BEGIN Information

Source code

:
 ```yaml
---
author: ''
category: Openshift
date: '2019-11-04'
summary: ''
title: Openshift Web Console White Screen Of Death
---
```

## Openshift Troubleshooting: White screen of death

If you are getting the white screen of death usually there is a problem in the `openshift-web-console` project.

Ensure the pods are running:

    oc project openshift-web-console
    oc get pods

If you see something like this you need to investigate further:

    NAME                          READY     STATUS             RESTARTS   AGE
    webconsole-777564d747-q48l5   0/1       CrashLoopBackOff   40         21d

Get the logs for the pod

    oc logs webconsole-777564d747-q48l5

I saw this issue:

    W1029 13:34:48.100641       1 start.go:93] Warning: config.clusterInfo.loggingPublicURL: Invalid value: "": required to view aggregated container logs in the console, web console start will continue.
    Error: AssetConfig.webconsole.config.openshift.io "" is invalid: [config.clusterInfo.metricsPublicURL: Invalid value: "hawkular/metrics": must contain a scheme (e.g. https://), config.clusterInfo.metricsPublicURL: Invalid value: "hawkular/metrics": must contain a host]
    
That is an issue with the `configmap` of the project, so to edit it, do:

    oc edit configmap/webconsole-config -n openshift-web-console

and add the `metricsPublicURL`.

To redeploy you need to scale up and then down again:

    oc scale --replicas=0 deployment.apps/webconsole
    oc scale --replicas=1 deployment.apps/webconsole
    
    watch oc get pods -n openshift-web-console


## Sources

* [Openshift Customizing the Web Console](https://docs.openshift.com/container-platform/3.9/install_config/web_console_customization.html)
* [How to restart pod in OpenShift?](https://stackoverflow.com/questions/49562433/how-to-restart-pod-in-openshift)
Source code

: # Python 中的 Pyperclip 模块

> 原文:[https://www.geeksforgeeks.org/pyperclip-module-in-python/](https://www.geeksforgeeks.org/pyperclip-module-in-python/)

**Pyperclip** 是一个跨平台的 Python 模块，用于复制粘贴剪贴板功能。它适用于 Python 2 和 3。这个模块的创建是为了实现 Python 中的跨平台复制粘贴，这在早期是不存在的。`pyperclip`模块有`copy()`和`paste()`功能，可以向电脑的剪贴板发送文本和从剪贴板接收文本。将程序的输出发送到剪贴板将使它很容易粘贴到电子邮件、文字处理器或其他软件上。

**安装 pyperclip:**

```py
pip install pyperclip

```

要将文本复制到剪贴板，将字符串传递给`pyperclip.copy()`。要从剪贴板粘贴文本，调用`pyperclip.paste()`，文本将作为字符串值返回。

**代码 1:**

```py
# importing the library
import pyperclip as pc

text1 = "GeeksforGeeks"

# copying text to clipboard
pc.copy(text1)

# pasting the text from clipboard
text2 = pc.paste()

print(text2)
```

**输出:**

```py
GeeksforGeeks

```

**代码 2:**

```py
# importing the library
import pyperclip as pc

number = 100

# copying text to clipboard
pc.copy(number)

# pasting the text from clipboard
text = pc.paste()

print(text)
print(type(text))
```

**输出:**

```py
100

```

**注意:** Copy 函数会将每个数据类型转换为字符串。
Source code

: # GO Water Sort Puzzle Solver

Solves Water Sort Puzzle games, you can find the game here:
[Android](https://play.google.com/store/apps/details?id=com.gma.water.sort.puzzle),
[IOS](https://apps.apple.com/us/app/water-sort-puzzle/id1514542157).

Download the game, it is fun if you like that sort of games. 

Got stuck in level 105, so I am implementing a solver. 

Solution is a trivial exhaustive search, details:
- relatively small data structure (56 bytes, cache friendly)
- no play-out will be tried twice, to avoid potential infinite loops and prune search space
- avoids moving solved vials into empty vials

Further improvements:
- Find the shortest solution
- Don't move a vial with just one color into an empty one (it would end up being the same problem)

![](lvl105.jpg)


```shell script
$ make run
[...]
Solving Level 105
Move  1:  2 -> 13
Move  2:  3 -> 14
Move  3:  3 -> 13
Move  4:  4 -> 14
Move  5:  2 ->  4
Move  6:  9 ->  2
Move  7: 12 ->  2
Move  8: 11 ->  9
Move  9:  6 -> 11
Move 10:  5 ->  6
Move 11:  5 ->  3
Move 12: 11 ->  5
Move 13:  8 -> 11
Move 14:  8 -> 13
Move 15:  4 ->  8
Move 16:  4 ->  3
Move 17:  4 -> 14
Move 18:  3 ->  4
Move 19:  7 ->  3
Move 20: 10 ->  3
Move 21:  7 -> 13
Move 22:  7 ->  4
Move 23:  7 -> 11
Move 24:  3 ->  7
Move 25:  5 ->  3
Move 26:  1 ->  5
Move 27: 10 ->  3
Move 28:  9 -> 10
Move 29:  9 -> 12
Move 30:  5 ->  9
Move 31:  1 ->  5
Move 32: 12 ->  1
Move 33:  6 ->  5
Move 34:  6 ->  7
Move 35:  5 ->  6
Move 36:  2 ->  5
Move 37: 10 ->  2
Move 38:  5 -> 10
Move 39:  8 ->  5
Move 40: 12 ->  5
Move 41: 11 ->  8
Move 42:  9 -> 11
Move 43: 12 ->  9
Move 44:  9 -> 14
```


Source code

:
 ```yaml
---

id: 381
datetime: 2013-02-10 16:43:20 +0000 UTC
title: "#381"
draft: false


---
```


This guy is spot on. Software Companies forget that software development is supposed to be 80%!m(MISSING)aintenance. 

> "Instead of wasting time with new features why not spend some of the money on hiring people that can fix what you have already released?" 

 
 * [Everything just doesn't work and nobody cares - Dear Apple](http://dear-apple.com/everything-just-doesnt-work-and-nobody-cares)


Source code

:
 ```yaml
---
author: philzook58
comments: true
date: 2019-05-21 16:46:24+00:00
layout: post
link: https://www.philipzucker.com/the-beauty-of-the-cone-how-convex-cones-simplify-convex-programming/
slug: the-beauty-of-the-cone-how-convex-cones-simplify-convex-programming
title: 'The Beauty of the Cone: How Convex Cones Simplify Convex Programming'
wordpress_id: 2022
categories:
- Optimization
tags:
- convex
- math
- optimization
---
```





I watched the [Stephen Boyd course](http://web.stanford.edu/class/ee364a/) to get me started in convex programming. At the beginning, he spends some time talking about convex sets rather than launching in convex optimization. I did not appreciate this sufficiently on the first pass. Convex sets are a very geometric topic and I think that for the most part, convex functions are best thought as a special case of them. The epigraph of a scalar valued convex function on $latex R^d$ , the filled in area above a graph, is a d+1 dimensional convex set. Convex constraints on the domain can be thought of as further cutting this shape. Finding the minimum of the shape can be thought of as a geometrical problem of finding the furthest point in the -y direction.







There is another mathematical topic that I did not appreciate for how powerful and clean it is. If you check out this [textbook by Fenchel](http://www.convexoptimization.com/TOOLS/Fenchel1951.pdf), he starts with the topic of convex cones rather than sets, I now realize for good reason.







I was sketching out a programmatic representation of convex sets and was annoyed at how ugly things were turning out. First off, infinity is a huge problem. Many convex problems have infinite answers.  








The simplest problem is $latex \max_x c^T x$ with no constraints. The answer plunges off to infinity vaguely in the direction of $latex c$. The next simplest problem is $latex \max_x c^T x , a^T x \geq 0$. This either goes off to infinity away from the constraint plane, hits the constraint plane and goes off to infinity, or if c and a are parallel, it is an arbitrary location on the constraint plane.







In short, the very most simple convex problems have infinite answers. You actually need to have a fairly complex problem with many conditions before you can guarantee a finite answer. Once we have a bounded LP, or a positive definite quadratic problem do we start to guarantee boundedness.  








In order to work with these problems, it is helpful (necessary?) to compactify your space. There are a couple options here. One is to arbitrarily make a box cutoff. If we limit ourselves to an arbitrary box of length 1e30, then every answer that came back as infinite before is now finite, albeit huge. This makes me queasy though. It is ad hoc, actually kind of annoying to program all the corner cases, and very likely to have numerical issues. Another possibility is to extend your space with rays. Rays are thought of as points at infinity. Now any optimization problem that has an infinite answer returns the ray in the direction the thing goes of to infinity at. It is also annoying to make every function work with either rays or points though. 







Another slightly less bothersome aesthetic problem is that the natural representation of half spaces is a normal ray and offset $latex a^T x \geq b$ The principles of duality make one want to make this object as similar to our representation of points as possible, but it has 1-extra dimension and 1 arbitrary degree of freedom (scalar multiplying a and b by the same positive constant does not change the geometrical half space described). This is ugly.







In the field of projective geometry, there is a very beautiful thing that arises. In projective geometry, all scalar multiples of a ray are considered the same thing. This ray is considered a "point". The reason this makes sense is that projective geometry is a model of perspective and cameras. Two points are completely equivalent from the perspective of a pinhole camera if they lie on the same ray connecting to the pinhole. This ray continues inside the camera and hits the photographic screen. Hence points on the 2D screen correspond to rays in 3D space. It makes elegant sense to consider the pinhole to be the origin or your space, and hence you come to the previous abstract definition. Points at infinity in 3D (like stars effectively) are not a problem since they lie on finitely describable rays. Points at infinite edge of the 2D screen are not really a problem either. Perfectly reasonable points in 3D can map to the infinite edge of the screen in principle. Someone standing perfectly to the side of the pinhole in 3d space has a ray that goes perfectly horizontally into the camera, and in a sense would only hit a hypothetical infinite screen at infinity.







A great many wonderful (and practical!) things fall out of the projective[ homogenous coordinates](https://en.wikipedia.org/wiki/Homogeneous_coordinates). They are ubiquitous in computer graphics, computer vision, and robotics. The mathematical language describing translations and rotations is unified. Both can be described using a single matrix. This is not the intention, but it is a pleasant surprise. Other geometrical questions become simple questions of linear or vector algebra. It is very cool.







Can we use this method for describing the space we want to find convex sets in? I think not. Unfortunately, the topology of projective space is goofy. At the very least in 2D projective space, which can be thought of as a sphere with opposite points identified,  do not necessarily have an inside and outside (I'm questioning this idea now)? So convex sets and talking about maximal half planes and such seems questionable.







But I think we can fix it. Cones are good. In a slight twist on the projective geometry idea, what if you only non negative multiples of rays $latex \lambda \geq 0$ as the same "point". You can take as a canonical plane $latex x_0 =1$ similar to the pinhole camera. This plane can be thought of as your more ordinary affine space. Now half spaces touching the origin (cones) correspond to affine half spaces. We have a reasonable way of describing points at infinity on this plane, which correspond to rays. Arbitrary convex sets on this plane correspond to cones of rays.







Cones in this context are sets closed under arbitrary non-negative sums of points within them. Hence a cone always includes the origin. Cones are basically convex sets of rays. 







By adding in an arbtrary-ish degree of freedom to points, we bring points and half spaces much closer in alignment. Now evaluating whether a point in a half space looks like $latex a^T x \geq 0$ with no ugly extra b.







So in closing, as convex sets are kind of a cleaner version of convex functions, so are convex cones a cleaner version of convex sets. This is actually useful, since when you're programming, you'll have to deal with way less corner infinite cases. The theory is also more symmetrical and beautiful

END Information

Please, from the entries above, set down exactly the lines from the one containing "If you are getting" through the one containing "start will continue.", and only those.

If you are getting the white screen of death usually there is a problem in the `openshift-web-console` project.

Ensure the pods are running:

    oc project openshift-web-console
    oc get pods

If you see something like this you need to investigate further:

    NAME                          READY     STATUS             RESTARTS   AGE
    webconsole-777564d747-q48l5   0/1       CrashLoopBackOff   40         21d

Get the logs for the pod

    oc logs webconsole-777564d747-q48l5

I saw this issue:

    W1029 13:34:48.100641       1 start.go:93] Warning: config.clusterInfo.loggingPublicURL: Invalid value: "": required to view aggregated container logs in the console, web console start will continue.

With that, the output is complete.